Lisa Cheney, C'17

May 11, 2017
Lisa Cheney, C'17, selected as student speaker for 2017 SPCS Commencement Exercises

Lisa Cheney, C’17, was selected to represent graduating students as a student speaker at University of Richmond School of Professional and Continuing Studies Commencement Exercises held Saturday, May 6, 2017. In many ways, Cheney represents a typical SPCS student: someone who works full time, returns to school by testing the waters with a noncredit professional development experience, and earns the degree by taking one class at a time. While no two students’ experiences are ever the same, this pathway represents a common experience among SPCS students.
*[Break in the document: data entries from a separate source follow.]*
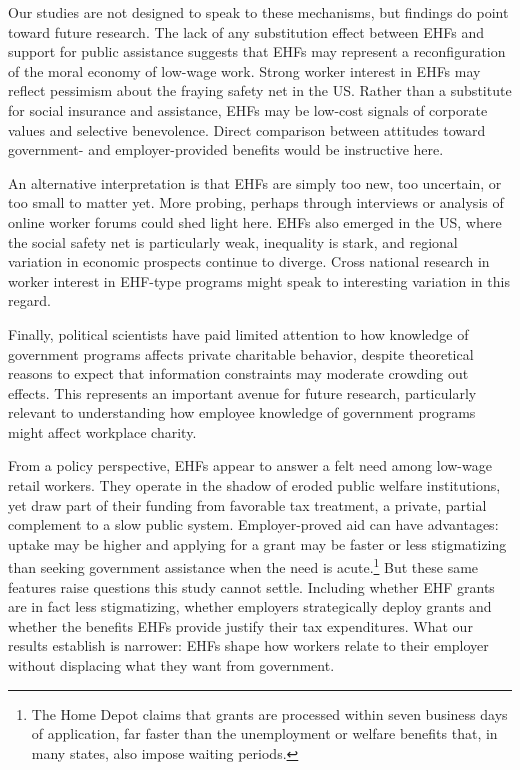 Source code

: \documentclass[
  11pt,
  oneside]{article}
\begin{document}
Our studies are not designed to speak to these mechanisms, but findings do point toward future research. The lack of any substitution effect between EHFs and support for public assistance suggests that EHFs may represent a reconfiguration of the moral economy of low-wage work. Strong worker interest in EHFs may reflect pessimism about the fraying safety net in the US. Rather than a substitute for social insurance and assistance, EHFs may be low-cost signals of corporate values and selective benevolence. Direct comparison between attitudes toward government- and employer-provided benefits would be instructive here.

An alternative interpretation is that EHFs are simply too new, too uncertain, or too small to matter yet. More probing, perhaps through interviews or analysis of online worker forums could shed light here. EHFs also emerged in the US, where the social safety net is particularly weak, inequality is stark, and regional variation in economic prospects continue to diverge. Cross national research in worker interest in EHF-type programs might speak to interesting variation in this regard.

Finally, political scientists have paid limited attention to how knowledge of government programs affects private charitable behavior, despite theoretical reasons to expect that information constraints may moderate crowding out effects. This represents an important avenue for future research, particularly relevant to understanding how employee knowledge of government programs might affect workplace charity.

From a policy perspective, EHFs appear to answer a felt need among low-wage retail workers. They operate in the shadow of eroded public welfare institutions, yet draw part of their funding from favorable tax treatment, a private, partial complement to a slow public system. Employer-proved aid can have advantages: uptake may be higher and applying for a grant may be faster or less stigmatizing than seeking government assistance when the need is acute.\footnote{The Home Depot claims that grants are processed within seven business days of application, far faster than the unemployment or welfare benefits that, in many states, also impose waiting periods.} But these same features raise questions this study cannot settle. Including whether EHF grants are in fact less stigmatizing, whether employers strategically deploy grants and whether the benefits EHFs provide justify their tax expenditures. What our results establish is narrower: EHFs shape how workers relate to their employer without displacing what they want from government.
\end{document}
Cheney’s involvement with the University of Richmond started in the Institute on Philanthropy, where she earned a professional certificate in fundraising. Starting with a professional development course of study, she discovered she liked school and was pretty good at it. So she enrolled in an SPCS undergraduate degree program in 2009 and has taken one or two classes each semester to earn the 120 semester hours required for the degree. Graduation represented a considerable milestone for Cheney, given the years of work it’s taken to get to this point.
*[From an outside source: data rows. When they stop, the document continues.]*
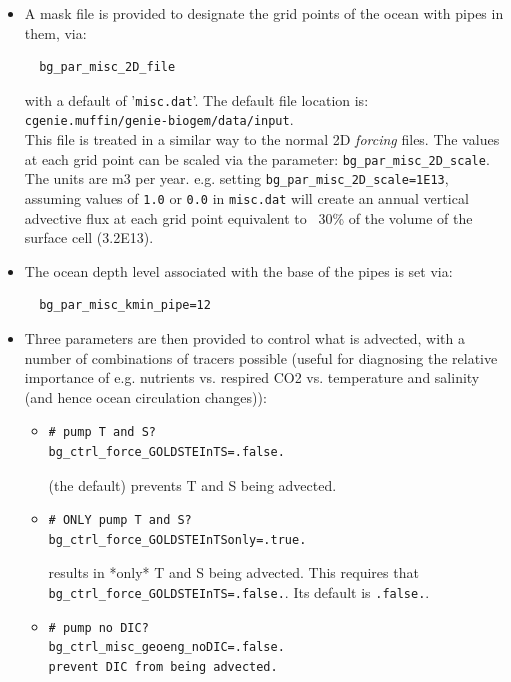 \documentclass[11pt,fleqn]{book} %
\begin{document}
\begin{itemize}

        \item A mask file is provided to designate the grid points of the ocean with pipes in them, via:
        \vspace{-5pt}\begin{verbatim}
  bg_par_misc_2D_file
        \end{verbatim}\vspace{-5pt}
        with a default of '\texttt{misc.dat}'. The default file location is:
        \\\texttt{cgenie.muffin/genie-biogem/data/input}.
        \\This file is treated in a similar way to the normal 2D \textit{forcing} files. The values at each grid point can be scaled via the parameter: \texttt{bg\_par\_misc\_2D\_scale}.
        The units are m3 per year. e.g. setting \texttt{bg\_par\_misc\_2D\_scale=1E13}, assuming values of \texttt{1.0} or \texttt{0.0} in \texttt{misc.dat} will create an annual vertical advective flux at each grid point equivalent to ~30\% of the volume of the surface cell (3.2E13).
        \item The ocean depth level associated with the base of the pipes is set via:
        \vspace{-5pt}\begin{verbatim}
  bg_par_misc_kmin_pipe=12
        \end{verbatim}\vspace{-5pt}
        \item Three parameters are then provided to control what is advected, with a number of combinations of tracers possible (useful for diagnosing the relative importance of e.g. nutrients vs. respired CO2 vs. temperature and salinity (and hence ocean circulation changes)):
        
          \begin{itemize}
        \item 
        \vspace{-5pt}\begin{verbatim}
# pump T and S?
bg_ctrl_force_GOLDSTEInTS=.false.
        \end{verbatim}
 (the default) prevents T and S being advected.
        \item 
        \vspace{-5pt}\begin{verbatim}
# ONLY pump T and S?
bg_ctrl_force_GOLDSTEInTSonly=.true.
        \end{verbatim}
        results in *only* T and S being advected. This requires that \texttt{bg\_ctrl\_force\_GOLDSTEInTS=.false.}. Its default is \texttt{.false.}.
        \item 
        \vspace{-5pt}\begin{verbatim}
# pump no DIC?
bg_ctrl_misc_geoeng_noDIC=.false.
prevent DIC from being advected.
        \end{verbatim}


\end{itemize}
\end{itemize}
\end{document}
But Cheney has not simply studied at SPCS — she’s thrived. She has served on the SPCS Student Government Association (SGA) Board of Directors for nearly all of her years at SPCS, even serving as president from 2012-2014. In her role on SGA, she’s served as a student representative on the University’s Board Development Committee, as a member of the President’s Council and the Dean’s Advisory Board, and as a member of the Strategic Planning Committee for the University. In addition to being named as Commencement student speaker, itself a high honor, Cheney also received the Colonel (U.S.A., Ret.) Porcher L. Taylor, Jr., Ph.D. Book Award for Community Leadership.

To her fellow graduates, many who have shared similar experiences of hardship and perseverance toward earning their degrees as adult students and working professional, Cheney offered this advice: “I implore you to continue down your path of self fulfilment and be the best version of yourself.”
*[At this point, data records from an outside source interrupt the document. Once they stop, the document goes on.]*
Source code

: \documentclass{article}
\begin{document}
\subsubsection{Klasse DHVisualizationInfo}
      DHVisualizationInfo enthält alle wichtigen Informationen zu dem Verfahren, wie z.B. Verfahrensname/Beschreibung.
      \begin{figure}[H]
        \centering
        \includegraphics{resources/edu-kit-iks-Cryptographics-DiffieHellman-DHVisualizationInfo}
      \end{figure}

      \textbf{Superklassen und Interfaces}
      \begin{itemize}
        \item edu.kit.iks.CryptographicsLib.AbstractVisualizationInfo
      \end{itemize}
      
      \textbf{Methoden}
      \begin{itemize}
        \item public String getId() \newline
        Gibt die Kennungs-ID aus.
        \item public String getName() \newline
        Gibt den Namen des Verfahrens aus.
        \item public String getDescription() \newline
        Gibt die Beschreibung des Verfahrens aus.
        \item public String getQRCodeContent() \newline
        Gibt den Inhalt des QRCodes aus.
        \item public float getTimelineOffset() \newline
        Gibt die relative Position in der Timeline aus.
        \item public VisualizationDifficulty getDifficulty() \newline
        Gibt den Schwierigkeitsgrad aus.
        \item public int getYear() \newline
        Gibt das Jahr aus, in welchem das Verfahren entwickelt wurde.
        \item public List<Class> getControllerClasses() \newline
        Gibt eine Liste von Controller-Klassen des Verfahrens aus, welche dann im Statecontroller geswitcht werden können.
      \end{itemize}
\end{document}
That path of self-fulfillment is precisely the path Cheney has taken herself. In earning her fundraising certificate, in serving the School through SGA, in advancing to director of donor relations with the Sheltering Arms Foundation, and in graduating with her Bachelor of Liberal Arts, Cheney has demonstrated exactly what she calls on her fellow students to achieve: being the best version of herself she can be.

And her education journey isn’t over yet. She’s applied to enter the School’s Master of Nonprofit Studies program in the fall. Because continuing down the path of self fulfillment is never really complete.